Flexibility Makes You Fit for Summer Fun

Key coping skills fit perfectly into a suitcase.

Key points

  • Time spent near water and in green spaces promotes well-being and lowers stress.
  • Yoga games promote movement and centeredness, providing a mood boost or time out.
  • Losing oneself in a character’s world can lowers stress and heart rate, showing books are like portable magic.

Sunscreen, bug spray, water bottle and towels get tucked into your beach bag, right? These items keep you from getting fried, bit or dehydrated. Towels provide comfort, warmth if you step out of the pool into chilly air.

As families assemble these things, they may forget key coping skills and set out with other things destined to make them miserable. Here’s how to make your time more fulfilling, and less frazzled.

What to Leave Behind

Pack fewer video games and streaming app content that doesn’t meet your family values. What? Can’t live without the iPad to entertain kids in the car? It’s not the device but the content wielding the most influence.

“If you wouldn’t take a foul-mouthed or mean character from your child’s favorite sitcom on a two-week vacation, then delete the app that provides it oxygen,” says Dr. Tim Murphy, author of The Angry Child. “Set up a media diet of curiosity, confidence, kindness. When kids view disrespect, you’ll see more of what they pay attention to.”

Next, clean up resentments or incidents that could be talked through via apologies and under­standing. Dr. Murphy calls this the last stage of anger—the cleanup. Without cleanup, that negativity leads to the buildup, with sparks, explosions or implosions that alter vacation fun.

Pack Aids for Fun and Flexibility

“When you wander near lakes, rivers, oceans, or streams, you receive great stress-relieving health benefits,” writes Gina Simmons Schneider, Ph.D., in Frazzlebrain. “Even brief walks near blue spaces improve mental health and well-being and lower stress.” Green spaces, gardens, forests and trails invite movement and get those feel-good, natural hormones flowing to improve mood as well.
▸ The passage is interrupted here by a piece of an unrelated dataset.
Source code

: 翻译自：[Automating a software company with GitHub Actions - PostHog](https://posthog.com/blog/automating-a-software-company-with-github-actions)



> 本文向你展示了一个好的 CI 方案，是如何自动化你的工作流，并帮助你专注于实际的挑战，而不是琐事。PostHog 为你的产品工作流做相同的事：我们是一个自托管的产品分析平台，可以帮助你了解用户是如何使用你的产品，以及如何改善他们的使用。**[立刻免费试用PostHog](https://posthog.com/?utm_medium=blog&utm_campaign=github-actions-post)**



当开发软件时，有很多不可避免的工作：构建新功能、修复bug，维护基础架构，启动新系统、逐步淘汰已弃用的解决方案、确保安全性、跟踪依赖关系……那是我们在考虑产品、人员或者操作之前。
Antidotes to feeling frazzled include games, yoga, books or a combination of all three. You Are Strong and Worthy by Harmony Willow Hansen is a must-have, hardcover book that offers confidence-boosting affirmations along with yoga poses to promote mental and physical flexibility. “You are worthy of love,” “I am always learning and growing," “Do what you love,” and “You get to decide your own path” are only but a few of the positive thoughts in this book, published by Workman Publishing/Hachette, that features people of all colors and shapes. Make this a souvenir for your grown-up self before you zip up that carry-on bag.

Yoga not only builds physical core strength and aids balance, but it also makes one’s body and mind limber. “Yoga is really effective because it’s so tangible,” Jessica Mei Gershen, a certified yoga instructor, told the Harvard Health newsletter.1 We gain awareness, confidence, gratitude and compassion, which help in all aspects of life, she says.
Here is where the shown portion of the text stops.